Reprinted with permission from the UCLA Daily Bruin, April 23, 2004
By Lauren Rodriguez, Daily Bruin contributor
Rosemary Park Anastos, a former UCLA vice chancellor, remembered by many as a highly intelligent, passionate individual with a wry sense of humor, died April 17 in her Los Angeles home. She was 97.
Park, a language professor and co-founder of the Perpetual Learning and Teaching Association, served as UCLA's vice chancellor from 1967 to 1970 and retired as professor emeritus of education in 1974. Park was also the former president of Barnard College and former president of Connecticut College.
June Macklin, a professor at Connecticut College, remembers Park as a feminist in a "pre-marked feminist era."
"President Park embodied the model of what a woman could do without having to emphasize that we were women," she said.
Linda Lear, a Connecticut College graduate, knew Park in her student days and admired her throughout her academic career.
"She had a steel-trap mind. ... She processed things and kept things in her intellect that most of us don't even dream about."
Park was also known for the high standards she held her colleagues and students to, said Helen Astin, UCLA professor emeritus.
Esther Hirsch, a member of the PLATO society, said she remembered Park attending the early days of one of the society's meeting committees but saying nothing.

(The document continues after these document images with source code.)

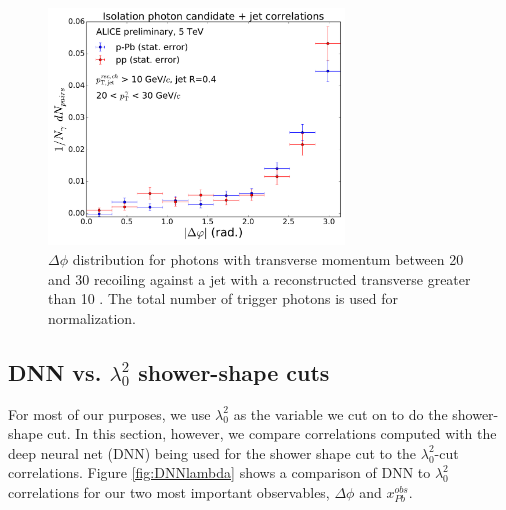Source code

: 



\begin{figure}
\centering
\includegraphics[width=0.7\textwidth]{GammaJet/Isolation_photon_candidate_jet_correlations.pdf}
\caption{$\Delta \phi$ distribution for photons with transverse momentum between 20 and 30 \GeVc recoiling against a jet with a reconstructed transverse greater than 10 \GeVc. The total number of trigger photons is used for normalization.}
\label{fig:isoGammaCandiJetCorr}
\end{figure}

\FloatBarrier
\subsection{DNN vs. $\lambda_0^2$ shower-shape cuts}
For most of our purposes, we use $\lambda_0^2$ as the variable we cut on to do the shower-shape cut. In this section, however, we compare correlations computed with the deep neural net (DNN) being used for the shower shape cut to the $\lambda_0^2$-cut correlations. Figure \ref{fig:DNNlambda} shows a comparison of DNN to $\lambda_0^2$ correlations for our two most important observables, $\Delta \phi$ and $x^{obs}_{Pb}$.

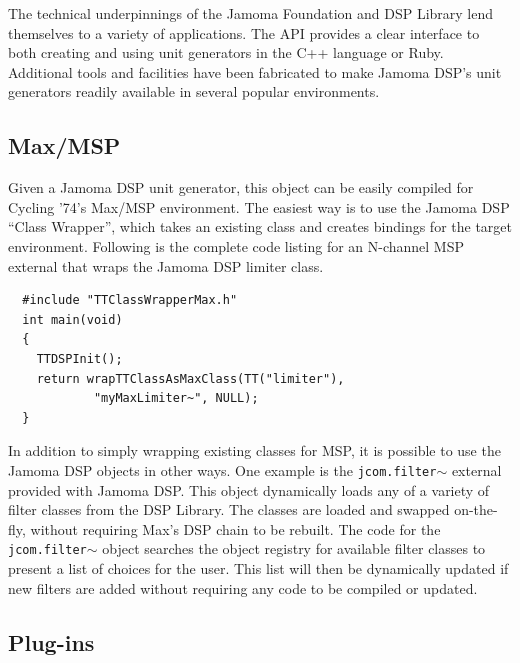 \documentclass[twoside,10pt]{article}
\begin{document}
The technical underpinnings of the Jamoma Foundation and DSP Library lend themselves to a variety of applications.  The API provides a clear interface to both creating and using unit generators in the C++ language or Ruby.  Additional tools and facilities have been fabricated to make Jamoma DSP's unit generators readily available in several popular environments.


\subsection{Max/MSP}

Given a Jamoma DSP unit generator, this object can be easily compiled for Cycling '74's Max/MSP environment.  The easiest way is to use the Jamoma DSP ``Class Wrapper'', which takes an existing class and creates bindings for the target environment. Following is the complete code listing for an N-channel MSP external that wraps the Jamoma DSP limiter class.

\begin{lstlisting}
  #include "TTClassWrapperMax.h"
  int main(void)
  {
    TTDSPInit();
    return wrapTTClassAsMaxClass(TT("limiter"), 
            "myMaxLimiter~", NULL);
  }
\end{lstlisting}

\noindent In addition to simply wrapping existing classes for MSP, it is possible to use the Jamoma DSP objects in other ways.  One example is the \texttt{\small{jcom.filter$\sim$}} external provided with Jamoma DSP.  
This object dynamically loads any of a variety of filter classes from the DSP Library.  The classes are loaded and swapped on-the-fly, without requiring Max's DSP chain to be rebuilt.  The code for the \texttt{\small{jcom.filter$\sim$}} object searches the object registry for available filter classes to present a list of choices for the user.  This list will then be dynamically updated if new filters are added without requiring any code to be compiled or updated.   


\subsection{Plug-ins}
\end{document}
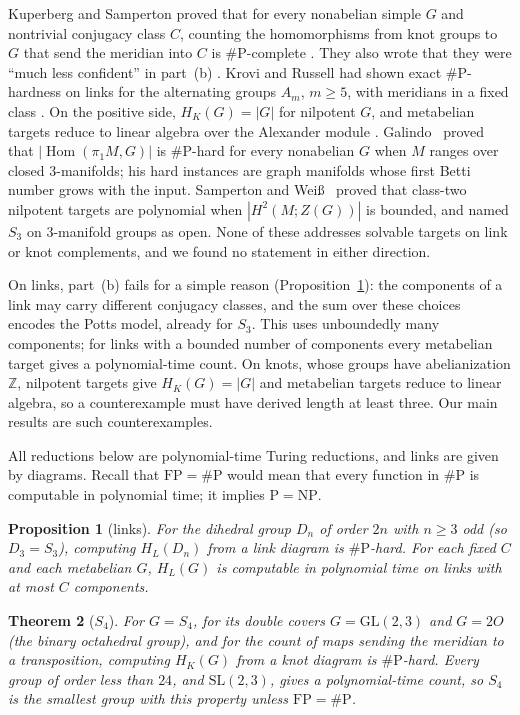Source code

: \documentclass[11pt]{article}
\newtheorem{theorem}{Theorem}
\newtheorem{proposition}[theorem]{Proposition}
\theoremstyle{definition}
\theoremstyle{remark}
\newcommand{\Z}{\mathbb{Z}}
\newcommand{\Hom}{\operatorname{Hom}}
\newcommand{\sharpP}{\#\mathrm{P}}
\newcommand{\FP}{\mathrm{FP}}
\begin{document}
Kuperberg and Samperton proved that for every nonabelian simple $G$ and
nontrivial conjugacy class $C$, counting the homomorphisms from knot groups to
$G$ that send the meridian into $C$ is $\sharpP$-complete \cite{KS21}. They also wrote that they were ``much less
confident'' in part~(b) \cite[\S5.3]{KS18}. Krovi and Russell had shown exact
$\sharpP$-hardness on links for the alternating groups $A_m$, $m\ge5$, with
meridians in a fixed class \cite{KR15}. On the
positive side, $H_K(G)=|G|$ for nilpotent $G$, and metabelian targets reduce
to linear algebra over the Alexander module \cite[\S1]{KS21}.
Galindo~\cite{Gal26} proved that $|\Hom(\pi_1M,G)|$ is $\sharpP$-hard for
every nonabelian $G$ when $M$ ranges over closed 3-manifolds; his hard
instances are graph manifolds whose first Betti number grows with the input.
Samperton and Wei\ss~\cite{SW26} proved that class-two nilpotent targets are
polynomial when $|H^2(M;Z(G))|$ is bounded, and named $S_3$ on 3-manifold groups
as open. None of these addresses solvable targets on link or knot complements,
and we found no statement in either direction.

On links, part~(b) fails for a simple reason (Proposition~\ref{prop:links}): the
components of a link may carry different conjugacy classes, and the sum over
these choices encodes the Potts model, already for $S_3$. This uses unboundedly
many components; for links with a bounded number of components every
metabelian target gives a polynomial-time count. On knots, whose groups have
abelianization $\Z$, nilpotent targets give $H_K(G)=|G|$ and metabelian
targets reduce to linear algebra, so a counterexample must have derived length
at least three. Our main results are such counterexamples.

All reductions below are polynomial-time Turing reductions, and links are
given by diagrams. Recall that $\FP=\sharpP$ would mean that every function
in $\sharpP$ is computable in polynomial time; it implies $\mathrm{P}=
\mathrm{NP}$.

\begin{proposition}[links]\label{prop:links}
For the dihedral group $D_n$ of order $2n$ with $n\ge3$ odd (so $D_3=S_3$),
computing $H_L(D_n)$ from a link diagram is $\sharpP$-hard. For each fixed $C$
and each metabelian $G$, $H_L(G)$ is computable in polynomial time on links with
at most $C$ components.
\end{proposition}

\begin{theorem}[$S_4$]\label{thm:s4}
For $G=S_4$, for its double covers $G=\mathrm{GL}(2,3)$ and $G=2O$ (the binary
octahedral group), and for the count of maps sending the meridian to a
transposition, computing $H_K(G)$ from a knot diagram is $\sharpP$-hard.
Every group of order less than $24$, and $\mathrm{SL}(2,3)$, gives a
polynomial-time count, so $S_4$ is the smallest group with this property
unless $\FP=\sharpP$.
\end{theorem}
\end{document}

When Hirsch questioned Park about her silence, Park reportedly replied, "I am only here to ensure that the level of offerings of the PLATO society are such that UCLA should support it."
But Park was far from all work, no play. "She loved good times," Astin said. "She was not just all about business. ... She was a woman for all seasons."
Park attended the weekly meetings of the PLATO society her entire life. After an operation that shortened one of her legs, Park continued attending the society meetings with Hirsch.
"I would take her to discussion at the PLATO society every week, until the last week of her life," Hirsch said.
Hirsch once questioned Park on whether attending the meetings was too difficult. She said Park admitted it was getting hard, then countered with, "But I love it."
Park earned a bachelor's degree in German from Radcliffe College and her doctorate from the University of Cologne. After retiring from UCLA, she traveled the country as a speaker on the position of women in education as well as the future of education.
Park was married to Milton Anastos, UCLA professor emeritus of history and Byzantine Greek, who died in 1997.
Lear, who used to go out to garden lunches with the two, remembers them as a "very loving, romantic couple" who "exuded intellectual curiosity and good will toward people."
"Those of us who came under her tutelage were all the better for having her set the pace," Lear said of Park.